Material for this task START

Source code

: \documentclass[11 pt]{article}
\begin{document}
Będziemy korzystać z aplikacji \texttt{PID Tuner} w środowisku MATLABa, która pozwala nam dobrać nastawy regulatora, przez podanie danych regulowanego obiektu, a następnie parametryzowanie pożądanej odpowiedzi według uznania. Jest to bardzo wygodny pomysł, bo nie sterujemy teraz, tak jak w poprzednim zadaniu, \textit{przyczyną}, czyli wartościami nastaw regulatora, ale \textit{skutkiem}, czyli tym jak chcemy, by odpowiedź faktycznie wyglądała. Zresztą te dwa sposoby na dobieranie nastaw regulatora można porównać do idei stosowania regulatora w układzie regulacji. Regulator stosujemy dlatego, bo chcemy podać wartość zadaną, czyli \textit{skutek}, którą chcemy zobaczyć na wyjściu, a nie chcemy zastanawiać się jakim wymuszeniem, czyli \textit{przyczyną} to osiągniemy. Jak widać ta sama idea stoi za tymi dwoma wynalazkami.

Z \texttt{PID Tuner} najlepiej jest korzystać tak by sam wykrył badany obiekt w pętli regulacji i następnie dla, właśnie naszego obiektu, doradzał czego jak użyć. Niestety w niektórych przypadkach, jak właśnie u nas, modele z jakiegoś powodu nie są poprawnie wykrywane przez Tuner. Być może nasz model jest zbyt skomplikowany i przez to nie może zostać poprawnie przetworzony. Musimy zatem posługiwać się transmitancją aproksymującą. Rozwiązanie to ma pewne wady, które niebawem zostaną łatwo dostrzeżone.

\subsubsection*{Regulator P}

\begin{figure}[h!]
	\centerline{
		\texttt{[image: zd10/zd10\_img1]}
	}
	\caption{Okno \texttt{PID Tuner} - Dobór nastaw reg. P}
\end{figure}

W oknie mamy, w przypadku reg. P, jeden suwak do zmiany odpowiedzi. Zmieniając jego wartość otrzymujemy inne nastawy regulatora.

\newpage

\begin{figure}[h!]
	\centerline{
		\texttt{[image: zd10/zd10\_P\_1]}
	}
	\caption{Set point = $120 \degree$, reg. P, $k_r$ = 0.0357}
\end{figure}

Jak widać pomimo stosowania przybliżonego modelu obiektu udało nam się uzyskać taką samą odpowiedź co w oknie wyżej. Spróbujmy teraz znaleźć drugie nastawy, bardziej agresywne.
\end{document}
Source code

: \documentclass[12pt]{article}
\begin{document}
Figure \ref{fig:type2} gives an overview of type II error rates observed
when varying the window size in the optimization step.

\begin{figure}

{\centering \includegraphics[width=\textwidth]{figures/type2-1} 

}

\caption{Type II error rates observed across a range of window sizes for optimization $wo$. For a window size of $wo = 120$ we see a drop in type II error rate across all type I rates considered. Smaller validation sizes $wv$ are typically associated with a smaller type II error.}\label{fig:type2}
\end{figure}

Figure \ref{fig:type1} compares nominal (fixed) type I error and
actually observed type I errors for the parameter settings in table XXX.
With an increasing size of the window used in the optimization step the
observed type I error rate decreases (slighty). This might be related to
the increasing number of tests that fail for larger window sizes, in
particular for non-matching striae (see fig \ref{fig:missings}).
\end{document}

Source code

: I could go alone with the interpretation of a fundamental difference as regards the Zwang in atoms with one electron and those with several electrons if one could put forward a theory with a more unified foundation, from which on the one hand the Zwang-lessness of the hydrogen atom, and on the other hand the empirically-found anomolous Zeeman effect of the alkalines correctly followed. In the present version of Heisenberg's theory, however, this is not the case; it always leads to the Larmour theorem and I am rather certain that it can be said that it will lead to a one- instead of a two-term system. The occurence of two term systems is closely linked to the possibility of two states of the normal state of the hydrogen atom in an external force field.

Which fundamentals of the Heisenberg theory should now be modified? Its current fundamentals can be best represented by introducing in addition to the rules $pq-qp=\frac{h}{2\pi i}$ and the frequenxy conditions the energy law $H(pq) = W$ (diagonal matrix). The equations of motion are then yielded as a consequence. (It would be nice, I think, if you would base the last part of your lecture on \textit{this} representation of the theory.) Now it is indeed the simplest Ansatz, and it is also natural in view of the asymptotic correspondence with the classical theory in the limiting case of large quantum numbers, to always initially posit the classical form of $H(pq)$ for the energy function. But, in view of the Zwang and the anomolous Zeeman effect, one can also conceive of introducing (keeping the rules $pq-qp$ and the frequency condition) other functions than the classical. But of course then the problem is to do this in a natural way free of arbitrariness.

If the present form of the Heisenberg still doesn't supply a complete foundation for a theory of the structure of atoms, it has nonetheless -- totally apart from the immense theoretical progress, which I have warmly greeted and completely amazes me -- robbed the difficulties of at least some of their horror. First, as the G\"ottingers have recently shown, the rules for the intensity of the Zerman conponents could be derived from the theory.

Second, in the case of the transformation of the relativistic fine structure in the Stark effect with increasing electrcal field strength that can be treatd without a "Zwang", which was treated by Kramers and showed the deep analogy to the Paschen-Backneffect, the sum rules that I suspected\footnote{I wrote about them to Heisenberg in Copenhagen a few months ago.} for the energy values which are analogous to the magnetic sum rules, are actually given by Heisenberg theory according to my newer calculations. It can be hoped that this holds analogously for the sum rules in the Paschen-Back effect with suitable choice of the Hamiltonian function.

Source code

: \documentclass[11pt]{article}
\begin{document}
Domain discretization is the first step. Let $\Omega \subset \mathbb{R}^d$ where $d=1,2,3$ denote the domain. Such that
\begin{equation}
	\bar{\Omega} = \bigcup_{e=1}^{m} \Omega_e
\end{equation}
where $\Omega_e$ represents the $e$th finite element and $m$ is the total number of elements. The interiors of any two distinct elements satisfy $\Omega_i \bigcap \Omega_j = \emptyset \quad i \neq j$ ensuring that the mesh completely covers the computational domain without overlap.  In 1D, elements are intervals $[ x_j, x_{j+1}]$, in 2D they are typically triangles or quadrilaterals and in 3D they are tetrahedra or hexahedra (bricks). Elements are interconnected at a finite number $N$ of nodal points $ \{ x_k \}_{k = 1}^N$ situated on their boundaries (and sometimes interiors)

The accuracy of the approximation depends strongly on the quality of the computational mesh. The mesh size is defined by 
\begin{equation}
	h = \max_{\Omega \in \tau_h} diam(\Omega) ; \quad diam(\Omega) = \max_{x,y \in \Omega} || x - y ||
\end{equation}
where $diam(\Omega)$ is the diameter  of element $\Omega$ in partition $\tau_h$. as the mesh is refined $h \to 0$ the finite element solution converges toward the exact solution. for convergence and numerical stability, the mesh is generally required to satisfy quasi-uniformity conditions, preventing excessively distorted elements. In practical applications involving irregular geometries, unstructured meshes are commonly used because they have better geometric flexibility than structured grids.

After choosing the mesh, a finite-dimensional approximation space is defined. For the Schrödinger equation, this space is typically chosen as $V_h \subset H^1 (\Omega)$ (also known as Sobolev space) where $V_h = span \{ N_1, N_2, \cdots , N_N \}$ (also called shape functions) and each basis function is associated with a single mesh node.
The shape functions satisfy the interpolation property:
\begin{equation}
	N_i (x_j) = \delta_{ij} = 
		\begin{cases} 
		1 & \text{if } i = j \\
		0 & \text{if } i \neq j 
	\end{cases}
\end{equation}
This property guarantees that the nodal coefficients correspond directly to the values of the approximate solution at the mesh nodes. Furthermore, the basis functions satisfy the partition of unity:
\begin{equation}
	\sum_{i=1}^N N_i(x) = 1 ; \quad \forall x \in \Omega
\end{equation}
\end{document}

Material for this task END

§ Instructions for the task: Lines holding "documentclass" in the data above: copy each of them.

§ Result:
: \documentclass[11 pt]{article}
: \documentclass[12pt]{article}
: \documentclass[11pt]{article}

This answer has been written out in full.